**What to do**: Your response should give back each record exactly, word for word.

**Source data**:
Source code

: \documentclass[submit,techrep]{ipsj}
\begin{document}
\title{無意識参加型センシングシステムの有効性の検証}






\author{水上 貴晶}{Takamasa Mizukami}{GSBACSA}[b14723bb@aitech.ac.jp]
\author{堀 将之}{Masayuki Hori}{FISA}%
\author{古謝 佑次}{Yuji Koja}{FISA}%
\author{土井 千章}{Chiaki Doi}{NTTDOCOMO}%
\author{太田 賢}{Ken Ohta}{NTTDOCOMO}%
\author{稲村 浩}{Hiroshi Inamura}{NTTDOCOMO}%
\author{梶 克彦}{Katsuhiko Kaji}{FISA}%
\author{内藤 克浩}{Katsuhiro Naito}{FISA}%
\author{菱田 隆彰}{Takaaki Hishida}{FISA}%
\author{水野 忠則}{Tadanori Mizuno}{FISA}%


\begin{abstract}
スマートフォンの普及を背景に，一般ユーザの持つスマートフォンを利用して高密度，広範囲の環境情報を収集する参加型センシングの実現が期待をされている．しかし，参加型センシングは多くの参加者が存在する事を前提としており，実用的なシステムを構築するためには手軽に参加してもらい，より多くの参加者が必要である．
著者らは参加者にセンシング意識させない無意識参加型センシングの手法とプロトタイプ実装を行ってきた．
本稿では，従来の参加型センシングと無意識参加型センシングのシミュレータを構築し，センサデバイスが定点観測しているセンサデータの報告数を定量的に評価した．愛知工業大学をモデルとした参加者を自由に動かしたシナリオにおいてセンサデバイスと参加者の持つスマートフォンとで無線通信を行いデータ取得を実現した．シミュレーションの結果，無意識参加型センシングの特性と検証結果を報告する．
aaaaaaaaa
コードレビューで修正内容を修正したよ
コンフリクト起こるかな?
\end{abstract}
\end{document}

**Answer box**:
Source code

: \documentclass[submit,techrep]{ipsj}
\begin{document}
\title{無意識参加型センシングシステムの有効性の検証}






\author{水上 貴晶}{Takamasa Mizukami}{GSBACSA}[b14723bb@aitech.ac.jp]
\author{堀 将之}{Masayuki Hori}{FISA}%
\author{古謝 佑次}{Yuji Koja}{FISA}%
\author{土井 千章}{Chiaki Doi}{NTTDOCOMO}%
\author{太田 賢}{Ken Ohta}{NTTDOCOMO}%
\author{稲村 浩}{Hiroshi Inamura}{NTTDOCOMO}%
\author{梶 克彦}{Katsuhiko Kaji}{FISA}%
\author{内藤 克浩}{Katsuhiro Naito}{FISA}%
\author{菱田 隆彰}{Takaaki Hishida}{FISA}%
\author{水野 忠則}{Tadanori Mizuno}{FISA}%


\begin{abstract}
スマートフォンの普及を背景に，一般ユーザの持つスマートフォンを利用して高密度，広範囲の環境情報を収集する参加型センシングの実現が期待をされている．しかし，参加型センシングは多くの参加者が存在する事を前提としており，実用的なシステムを構築するためには手軽に参加してもらい，より多くの参加者が必要である．
著者らは参加者にセンシング意識させない無意識参加型センシングの手法とプロトタイプ実装を行ってきた．
本稿では，従来の参加型センシングと無意識参加型センシングのシミュレータを構築し，センサデバイスが定点観測しているセンサデータの報告数を定量的に評価した．愛知工業大学をモデルとした参加者を自由に動かしたシナリオにおいてセンサデバイスと参加者の持つスマートフォンとで無線通信を行いデータ取得を実現した．シミュレーションの結果，無意識参加型センシングの特性と検証結果を報告する．
aaaaaaaaa
コードレビューで修正内容を修正したよ
コンフリクト起こるかな?
\end{abstract}
\end{document}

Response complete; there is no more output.